In a case that was defended by the team at Gordon & Rees Scully Mansukhani, a District Court judge in Michigan has granted a motion to dismiss filed by defendants in a Fair Credit Reporting Act case, after they were accused of not updating that the accounts in question were no longer being disputed.
A copy of the ruling in the case of Young v. Portfolio Recovery Associates et al can be accessed by clicking here.
The plaintiff accused the defendants — three collection agencies — of not conducting proper investigations when they were notified by the credit reporting agencies that the accounts in question were no longer being disputed. The plaintiff had sent letters to the credit reporting agencies indicating that she was no longer disputing the tradelines in question.
Ultimately, the plaintiff neither provided enough information in her amended complaint to support her allegations, nor did she provide enough legal support for her claim that a request to remove a dispute notification triggers a furnisher’s duties under Section 1682s-2(b) of the FCRA to conduct a reasonable investigation, ruled Judge Nancy G. Edmunds of the District Court for the Eastern District of Michigan.

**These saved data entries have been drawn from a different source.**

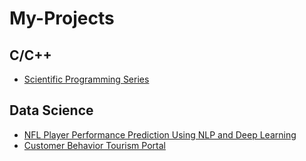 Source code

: # My-Projects

## C/C++

- [Scientific Programming Series](https://github.com/shivangitechie/sciprog_23/tree/Shivangi_Dubey_Brightspace)

## Data Science

- [NFL Player Performance Prediction Using NLP and Deep Learning](https://github.com/shivangitechie/Project-in-Math-Modelling)
- [Customer Behavior Tourism Portal](https://github.com/shivangitechie/Customer-Behavior-Tourism-Portal-)

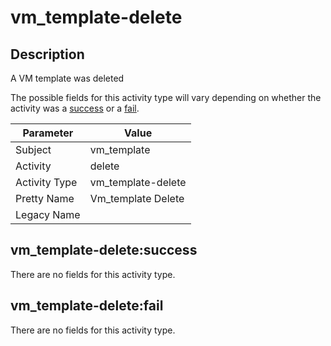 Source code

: vm_template-delete
==================

Description
-----------
A VM template was deleted

The possible fields for this activity type will vary depending on whether the activity was a [success](#vm_template-deletesuccess) or a [fail](#vm_template-deletefail).

| Parameter     | Value              |
| ------------- | ------------------ |
| Subject       | vm_template        |
| Activity      | delete             |
| Activity Type | vm_template-delete |
| Pretty Name   | Vm_template Delete |
| Legacy Name   |                    |

vm_template-delete:success
--------------------------

There are no fields for this activity type.


vm_template-delete:fail
-----------------------

There are no fields for this activity type.
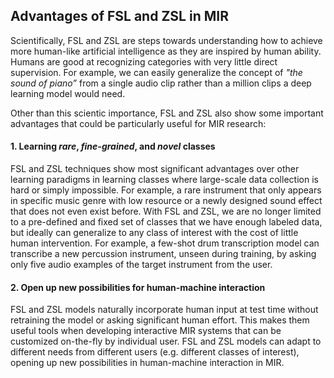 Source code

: ## Advantages of FSL and ZSL in MIR

Scientifically, FSL and ZSL are steps towards understanding how to achieve more human-like artificial intelligence as they are inspired by human ability. Humans are good at recognizing categories with very little direct supervision. For example, we can easily generalize the concept of *"the sound of piano”* from a single audio clip rather than a million clips a deep learning model would need. 

Other than this scientic importance, FSL and ZSL also show some important advantages that could be particularly useful for MIR research: 

#### 1. Learning *rare*, *fine-grained*, and *novel* classes
FSL and ZSL techniques show most significant advantages over other learning paradigms in learning classes where large-scale data collection is hard or simply impossible. For example, a rare instrument that only appears in specific music genre with low resource or a newly designed sound effect that does not even exist before. With FSL and ZSL, we are no longer limited to a pre-defined and fixed set of classes that we have enough labeled data, but ideally can generalize to any class of interest with the cost of little human intervention. For example, a few-shot drum transcription model can transcribe a new percussion instrument, unseen during training, by asking only five audio examples of the target instrument from the user. 

#### 2. Open up new possibilities for human-machine interaction
FSL and ZSL models naturally incorporate human input at test time without retraining the model or asking significant human effort. This makes them useful tools when developing interactive MIR systems that can be customized on-the-fly by individual user. FSL and ZSL models can adapt to different needs from different users (e.g. different classes of interest), opening up new possibilities in human-machine interaction in MIR.

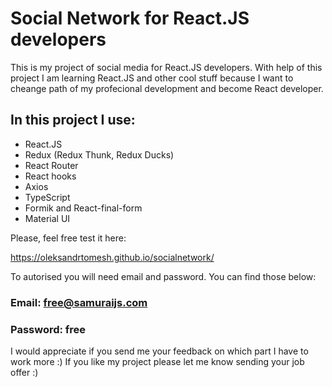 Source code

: # Social Network for React.JS developers

This is my project of social media for React.JS developers. 
With help of this project I am learning React.JS and other cool stuff because I want to cheange path of my profecional development and become React developer. 

## In this project I use:
- React.JS
- Redux (Redux Thunk, Redux Ducks)
- React Router
- React hooks
- Axios
- TypeScript
- Formik and React-final-form
- Material UI

Please, feel free test it here: 

https://oleksandrtomesh.github.io/socialnetwork/

To autorised you will need email and password. You can find those below:

### Email: free@samuraijs.com
### Password: free

I would appreciate if you send me your feedback on which part I have to work more :)
If you like my project please let me know sending your job offer :)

Another fact that proved fatal to the plaintiff’s claims was that she never attempted to contact the furnishers directly to discuss the removal of the dispute notifications, Judge Edmunds noted.
“Plaintiff’s amended complaint is a formulaic recitation of the elements of a cause of action, a cause of action that does not fit squarely with the few facts she does allege,” Judge Edmunds wrote. “The allegations themselves are contradictory to identifying an inaccuracy.”